I’ve been surprised at the number of people that I’ve encountered over the years that are unaware that horses need routine dentistry. There are many factors that play into the function of the horse’s jaw and how the horse’s teeth erupt and wear continually. The way a horse moves, position it eats, what it eats, etc. all contribute to whether a horse will develop dental imbalance. If the teeth are out of balance and the horse cannot effectively masticate his food, they are less likely to be able to absorb the necessary nutrients from that food. Older horses may have worn out the life of their teeth or have missing teeth, also contributing to problems with properly processing their food.
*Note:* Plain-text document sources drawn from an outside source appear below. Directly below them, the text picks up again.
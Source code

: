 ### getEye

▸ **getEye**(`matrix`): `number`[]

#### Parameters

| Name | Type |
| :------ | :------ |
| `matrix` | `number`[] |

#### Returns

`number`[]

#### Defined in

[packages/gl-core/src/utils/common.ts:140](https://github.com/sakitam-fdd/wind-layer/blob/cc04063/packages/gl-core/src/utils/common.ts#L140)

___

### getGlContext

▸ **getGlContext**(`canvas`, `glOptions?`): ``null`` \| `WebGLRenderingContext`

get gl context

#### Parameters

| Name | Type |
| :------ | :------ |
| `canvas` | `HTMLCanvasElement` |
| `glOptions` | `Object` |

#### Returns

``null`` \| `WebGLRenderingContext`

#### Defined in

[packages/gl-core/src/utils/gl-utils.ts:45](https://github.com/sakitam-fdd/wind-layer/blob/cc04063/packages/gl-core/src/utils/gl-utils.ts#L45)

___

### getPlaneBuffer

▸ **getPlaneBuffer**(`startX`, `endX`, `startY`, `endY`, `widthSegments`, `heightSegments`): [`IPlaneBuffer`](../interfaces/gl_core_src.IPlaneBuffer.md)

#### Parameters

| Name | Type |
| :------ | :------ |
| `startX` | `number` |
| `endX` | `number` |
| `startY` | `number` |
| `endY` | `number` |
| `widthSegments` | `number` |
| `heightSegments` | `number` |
Having your horse checked by a reputable equine dentist at least once or twice per year may save your horse some grief down the road.

Adding Calories

Your horse’s weight loss may just be a simple matter of math… they are burning more calories than they are taking in. Upping your horse’s hay and/or feed may be necessary, particularly for horses in heavy training or working horses. However, adding a high-quality high-calorie fat source may be all that is necessary to turn the corner. Traditionally people have added corn oil to their horses feed as a top dress. However, since corn oil is not fully digestible, you have to give large quantities for it to be effective and many horses don’t find that much oil on their feed palatable. The most popular oils that are highly digestible, palatable and provide added benefits to skin and hair coat are – flax seed, soybean, and wheat germ oils.

Alternative Forages

When dealing with geriatric horses, the ability to chew becomes increasingly problematic, not to mention the aging digestive tract becomes less efficient and able to pull the necessary nutrients from what they can chew. Adding some more easily chewed and digestible forages may help. You will want to make sure and consult with your veterinarian before changing your horse’s diet though. Certain conditions, like liver and kidney dysfunction, require special dietary consideration.